**Extracted records**
• • • •

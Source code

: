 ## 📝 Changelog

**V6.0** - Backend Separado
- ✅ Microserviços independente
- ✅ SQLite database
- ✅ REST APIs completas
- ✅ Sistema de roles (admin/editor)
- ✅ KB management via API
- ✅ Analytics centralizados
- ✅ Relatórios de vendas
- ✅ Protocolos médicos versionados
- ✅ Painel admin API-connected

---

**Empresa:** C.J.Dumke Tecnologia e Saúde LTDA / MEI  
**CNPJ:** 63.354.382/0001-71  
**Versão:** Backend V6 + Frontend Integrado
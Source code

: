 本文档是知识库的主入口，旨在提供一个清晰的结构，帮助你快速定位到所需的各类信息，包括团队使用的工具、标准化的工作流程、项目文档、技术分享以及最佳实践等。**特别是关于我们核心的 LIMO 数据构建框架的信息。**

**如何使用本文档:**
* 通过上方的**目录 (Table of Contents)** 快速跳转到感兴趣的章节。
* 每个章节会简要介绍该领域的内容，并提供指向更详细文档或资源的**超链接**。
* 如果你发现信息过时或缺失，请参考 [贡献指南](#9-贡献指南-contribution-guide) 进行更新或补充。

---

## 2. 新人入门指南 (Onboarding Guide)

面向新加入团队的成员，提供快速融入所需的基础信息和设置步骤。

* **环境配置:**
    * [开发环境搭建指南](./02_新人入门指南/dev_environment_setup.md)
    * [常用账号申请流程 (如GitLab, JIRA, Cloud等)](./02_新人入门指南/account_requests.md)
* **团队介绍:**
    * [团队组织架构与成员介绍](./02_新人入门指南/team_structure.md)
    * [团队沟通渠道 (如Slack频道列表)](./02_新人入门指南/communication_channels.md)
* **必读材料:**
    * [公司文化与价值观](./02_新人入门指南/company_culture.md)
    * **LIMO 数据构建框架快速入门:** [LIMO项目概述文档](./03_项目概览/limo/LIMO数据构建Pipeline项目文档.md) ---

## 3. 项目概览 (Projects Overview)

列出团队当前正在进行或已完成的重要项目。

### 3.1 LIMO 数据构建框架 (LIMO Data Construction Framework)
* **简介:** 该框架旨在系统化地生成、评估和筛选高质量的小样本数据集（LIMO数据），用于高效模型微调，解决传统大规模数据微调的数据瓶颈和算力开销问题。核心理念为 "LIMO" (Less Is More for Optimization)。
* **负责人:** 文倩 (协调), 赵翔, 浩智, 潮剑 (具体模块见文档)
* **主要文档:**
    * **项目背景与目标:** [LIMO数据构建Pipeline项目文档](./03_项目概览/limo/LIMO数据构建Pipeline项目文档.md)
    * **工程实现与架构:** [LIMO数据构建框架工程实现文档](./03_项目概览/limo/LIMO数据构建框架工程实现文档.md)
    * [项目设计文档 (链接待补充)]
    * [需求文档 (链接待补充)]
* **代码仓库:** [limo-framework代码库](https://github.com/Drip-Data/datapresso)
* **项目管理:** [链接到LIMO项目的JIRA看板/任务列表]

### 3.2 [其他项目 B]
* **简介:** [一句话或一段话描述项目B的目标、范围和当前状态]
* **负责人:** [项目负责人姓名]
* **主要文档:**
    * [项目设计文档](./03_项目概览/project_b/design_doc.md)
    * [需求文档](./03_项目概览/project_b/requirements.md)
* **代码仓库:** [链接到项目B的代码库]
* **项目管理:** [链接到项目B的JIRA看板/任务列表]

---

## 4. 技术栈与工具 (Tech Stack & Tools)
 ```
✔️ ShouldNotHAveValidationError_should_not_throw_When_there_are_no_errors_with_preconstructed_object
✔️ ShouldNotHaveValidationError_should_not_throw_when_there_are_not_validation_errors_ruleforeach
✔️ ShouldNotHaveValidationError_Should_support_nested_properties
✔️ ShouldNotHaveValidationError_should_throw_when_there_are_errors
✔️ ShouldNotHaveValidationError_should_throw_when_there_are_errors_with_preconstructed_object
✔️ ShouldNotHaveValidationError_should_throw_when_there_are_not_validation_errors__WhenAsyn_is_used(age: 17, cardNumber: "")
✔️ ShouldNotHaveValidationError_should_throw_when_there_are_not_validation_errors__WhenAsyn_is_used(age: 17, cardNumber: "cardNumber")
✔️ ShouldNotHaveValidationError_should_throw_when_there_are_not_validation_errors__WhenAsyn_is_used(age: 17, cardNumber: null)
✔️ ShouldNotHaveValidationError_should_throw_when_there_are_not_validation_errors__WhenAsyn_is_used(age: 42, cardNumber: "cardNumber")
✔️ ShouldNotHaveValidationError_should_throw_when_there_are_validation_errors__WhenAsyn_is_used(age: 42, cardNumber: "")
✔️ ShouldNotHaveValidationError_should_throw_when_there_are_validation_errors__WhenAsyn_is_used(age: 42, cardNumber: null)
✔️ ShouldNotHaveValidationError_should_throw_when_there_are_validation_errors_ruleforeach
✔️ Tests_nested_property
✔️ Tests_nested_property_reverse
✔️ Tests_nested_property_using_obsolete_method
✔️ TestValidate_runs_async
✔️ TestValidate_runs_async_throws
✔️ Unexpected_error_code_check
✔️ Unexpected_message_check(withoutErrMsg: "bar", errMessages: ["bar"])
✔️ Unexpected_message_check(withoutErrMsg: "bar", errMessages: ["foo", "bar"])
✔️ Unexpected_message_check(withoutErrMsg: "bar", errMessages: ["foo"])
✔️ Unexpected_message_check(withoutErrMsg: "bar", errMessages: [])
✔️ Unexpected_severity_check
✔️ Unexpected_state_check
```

• • • •

**Directions for this task**
Every line in the data above has to be retyped exactly.

**Problem solution**
Source code

: ## 📝 Changelog

**V6.0** - Backend Separado
- ✅ Microserviços independente
- ✅ SQLite database
- ✅ REST APIs completas
- ✅ Sistema de roles (admin/editor)
- ✅ KB management via API
- ✅ Analytics centralizados
- ✅ Relatórios de vendas
- ✅ Protocolos médicos versionados
- ✅ Painel admin API-connected

---

**Empresa:** C.J.Dumke Tecnologia e Saúde LTDA / MEI  
**CNPJ:** 63.354.382/0001-71  
**Versão:** Backend V6 + Frontend Integrado
Source code

: 本文档是知识库的主入口，旨在提供一个清晰的结构，帮助你快速定位到所需的各类信息，包括团队使用的工具、标准化的工作流程、项目文档、技术分享以及最佳实践等。**特别是关于我们核心的 LIMO 数据构建框架的信息。**

**如何使用本文档:**
* 通过上方的**目录 (Table of Contents)** 快速跳转到感兴趣的章节。
* 每个章节会简要介绍该领域的内容，并提供指向更详细文档或资源的**超链接**。
* 如果你发现信息过时或缺失，请参考 [贡献指南](#9-贡献指南-contribution-guide) 进行更新或补充。

---

## 2. 新人入门指南 (Onboarding Guide)

面向新加入团队的成员，提供快速融入所需的基础信息和设置步骤。

* **环境配置:**
    * [开发环境搭建指南](./02_新人入门指南/dev_environment_setup.md)
    * [常用账号申请流程 (如GitLab, JIRA, Cloud等)](./02_新人入门指南/account_requests.md)
* **团队介绍:**
    * [团队组织架构与成员介绍](./02_新人入门指南/team_structure.md)
    * [团队沟通渠道 (如Slack频道列表)](./02_新人入门指南/communication_channels.md)
* **必读材料:**
    * [公司文化与价值观](./02_新人入门指南/company_culture.md)
    * **LIMO 数据构建框架快速入门:** [LIMO项目概述文档](./03_项目概览/limo/LIMO数据构建Pipeline项目文档.md) ---

## 3. 项目概览 (Projects Overview)

列出团队当前正在进行或已完成的重要项目。

### 3.1 LIMO 数据构建框架 (LIMO Data Construction Framework)
* **简介:** 该框架旨在系统化地生成、评估和筛选高质量的小样本数据集（LIMO数据），用于高效模型微调，解决传统大规模数据微调的数据瓶颈和算力开销问题。核心理念为 "LIMO" (Less Is More for Optimization)。
* **负责人:** 文倩 (协调), 赵翔, 浩智, 潮剑 (具体模块见文档)
* **主要文档:**
    * **项目背景与目标:** [LIMO数据构建Pipeline项目文档](./03_项目概览/limo/LIMO数据构建Pipeline项目文档.md)
    * **工程实现与架构:** [LIMO数据构建框架工程实现文档](./03_项目概览/limo/LIMO数据构建框架工程实现文档.md)
    * [项目设计文档 (链接待补充)]
    * [需求文档 (链接待补充)]
* **代码仓库:** [limo-framework代码库](https://github.com/Drip-Data/datapresso)
* **项目管理:** [链接到LIMO项目的JIRA看板/任务列表]

### 3.2 [其他项目 B]
* **简介:** [一句话或一段话描述项目B的目标、范围和当前状态]
* **负责人:** [项目负责人姓名]
* **主要文档:**
    * [项目设计文档](./03_项目概览/project_b/design_doc.md)
    * [需求文档](./03_项目概览/project_b/requirements.md)
* **代码仓库:** [链接到项目B的代码库]
* **项目管理:** [链接到项目B的JIRA看板/任务列表]

---

## 4. 技术栈与工具 (Tech Stack & Tools)
 ```
✔️ ShouldNotHAveValidationError_should_not_throw_When_there_are_no_errors_with_preconstructed_object
✔️ ShouldNotHaveValidationError_should_not_throw_when_there_are_not_validation_errors_ruleforeach
✔️ ShouldNotHaveValidationError_Should_support_nested_properties
✔️ ShouldNotHaveValidationError_should_throw_when_there_are_errors
✔️ ShouldNotHaveValidationError_should_throw_when_there_are_errors_with_preconstructed_object
✔️ ShouldNotHaveValidationError_should_throw_when_there_are_not_validation_errors__WhenAsyn_is_used(age: 17, cardNumber: "")
✔️ ShouldNotHaveValidationError_should_throw_when_there_are_not_validation_errors__WhenAsyn_is_used(age: 17, cardNumber: "cardNumber")
✔️ ShouldNotHaveValidationError_should_throw_when_there_are_not_validation_errors__WhenAsyn_is_used(age: 17, cardNumber: null)
✔️ ShouldNotHaveValidationError_should_throw_when_there_are_not_validation_errors__WhenAsyn_is_used(age: 42, cardNumber: "cardNumber")
✔️ ShouldNotHaveValidationError_should_throw_when_there_are_validation_errors__WhenAsyn_is_used(age: 42, cardNumber: "")
✔️ ShouldNotHaveValidationError_should_throw_when_there_are_validation_errors__WhenAsyn_is_used(age: 42, cardNumber: null)
✔️ ShouldNotHaveValidationError_should_throw_when_there_are_validation_errors_ruleforeach
✔️ Tests_nested_property
✔️ Tests_nested_property_reverse
✔️ Tests_nested_property_using_obsolete_method
✔️ TestValidate_runs_async
✔️ TestValidate_runs_async_throws
✔️ Unexpected_error_code_check
✔️ Unexpected_message_check(withoutErrMsg: "bar", errMessages: ["bar"])
✔️ Unexpected_message_check(withoutErrMsg: "bar", errMessages: ["foo", "bar"])
✔️ Unexpected_message_check(withoutErrMsg: "bar", errMessages: ["foo"])
✔️ Unexpected_message_check(withoutErrMsg: "bar", errMessages: [])
✔️ Unexpected_severity_check
✔️ Unexpected_state_check
```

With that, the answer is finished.